In [None]:
# %config InlineBackend.figure_format = 'retina'

In [None]:
import pandas as pd
import rtree 
import geopandas
import numpy as np
import shapely

In [None]:
import matplotlib.pyplot as plt

# Pre-processing data

We will use data from [Chicago, US](https://data.cityofchicago.org/Public-Safety/Crimes-2001-to-Present/ijzp-q8t2/data). It is already on this directory:

In [None]:
df = pd.read_csv("./chicago.zip")

In [None]:
df.head()

We are only interested in specific columns:

In [None]:
df = df[["Date", "Primary Type", "Latitude", "Longitude"]]

Let's rename these columns to more convenient names:

In [None]:
df.columns = ["time", "crime", "lat", "lon"]

In [None]:
df.head()

Note that thera are some `NaN` values. Let's remove them:

In [None]:
df = df.dropna().copy()

In [None]:
df.head()

We want to be able to play with date/time here. Let's transform the column `time` into something more useful:

In [None]:
df.time = pd.to_datetime(df.time)

In [None]:
df.head()

# Crime concentration analysis

We want only data point within Chicago. 

In [None]:
# based on https://boundingbox.klokantech.com/
chicago_lon_min, chicago_lon_max = -87.940101,-87.523984
chicago_lat_min, chicago_lat_max = 41.643919, 42.023022

In [None]:
df = df[(df.lat > chicago_lat_min) & 
        (df.lat < chicago_lat_max) & 
        (df.lon > chicago_lon_min) & 
        (df.lon < chicago_lon_max)]

In [None]:
plt.figure(figsize=(10, 9))
plt.plot(*zip(*(df[["lon", "lat"]].values)), linestyle="", marker=".", markersize=0.5)
plt.gca().axis('off');

That looks legit.

## Using `geopandas` to create a grid

`geopandas` will help us a lot today! First, we need to create a `GeoDataFrame` using our `DataFrame`: 

In [None]:
gdf = geopandas.GeoDataFrame(df, geometry=geopandas.points_from_xy(df.lon, df.lat))

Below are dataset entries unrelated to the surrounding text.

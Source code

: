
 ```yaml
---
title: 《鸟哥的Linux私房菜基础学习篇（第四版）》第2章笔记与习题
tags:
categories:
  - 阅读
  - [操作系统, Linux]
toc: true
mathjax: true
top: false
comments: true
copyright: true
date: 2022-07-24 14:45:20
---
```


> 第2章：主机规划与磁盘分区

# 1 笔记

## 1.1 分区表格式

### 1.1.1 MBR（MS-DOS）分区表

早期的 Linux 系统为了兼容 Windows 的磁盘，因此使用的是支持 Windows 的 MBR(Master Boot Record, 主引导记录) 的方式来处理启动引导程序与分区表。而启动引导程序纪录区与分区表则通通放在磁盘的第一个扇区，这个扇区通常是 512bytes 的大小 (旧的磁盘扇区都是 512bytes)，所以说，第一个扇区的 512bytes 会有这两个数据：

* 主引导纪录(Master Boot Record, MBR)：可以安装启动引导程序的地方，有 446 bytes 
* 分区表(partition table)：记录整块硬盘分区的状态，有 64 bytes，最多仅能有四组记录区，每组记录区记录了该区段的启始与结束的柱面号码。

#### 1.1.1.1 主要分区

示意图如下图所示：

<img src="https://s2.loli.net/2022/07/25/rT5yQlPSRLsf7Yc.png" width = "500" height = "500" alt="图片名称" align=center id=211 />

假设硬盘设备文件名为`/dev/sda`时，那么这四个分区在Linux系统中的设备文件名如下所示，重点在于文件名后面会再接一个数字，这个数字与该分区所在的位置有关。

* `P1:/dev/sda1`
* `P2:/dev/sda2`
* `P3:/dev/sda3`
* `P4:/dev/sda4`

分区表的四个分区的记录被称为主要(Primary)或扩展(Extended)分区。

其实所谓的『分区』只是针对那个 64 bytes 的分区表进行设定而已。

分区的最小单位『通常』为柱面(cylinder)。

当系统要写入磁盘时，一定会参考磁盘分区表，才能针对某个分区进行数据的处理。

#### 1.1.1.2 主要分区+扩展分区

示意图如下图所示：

We could also include the Coordinate Reference System of the data set; we will skip this here (but the interested coder can take a look at the [documentation](https://geopandas.org/docs/reference/api/geopandas.GeoDataFrame.html)). 

Note that `geopandas.GeoDataFrame` converts the latitude/longitude coordinates into a `POINT` geometry:

In [None]:
gdf.head()

### Creating a grid

We want to create a grid in that all data points are included. Thus, we use the boundaries of our data to define the size of the grid.

In [None]:
lat_min, lat_max = df.lat.min(), df.lat.max()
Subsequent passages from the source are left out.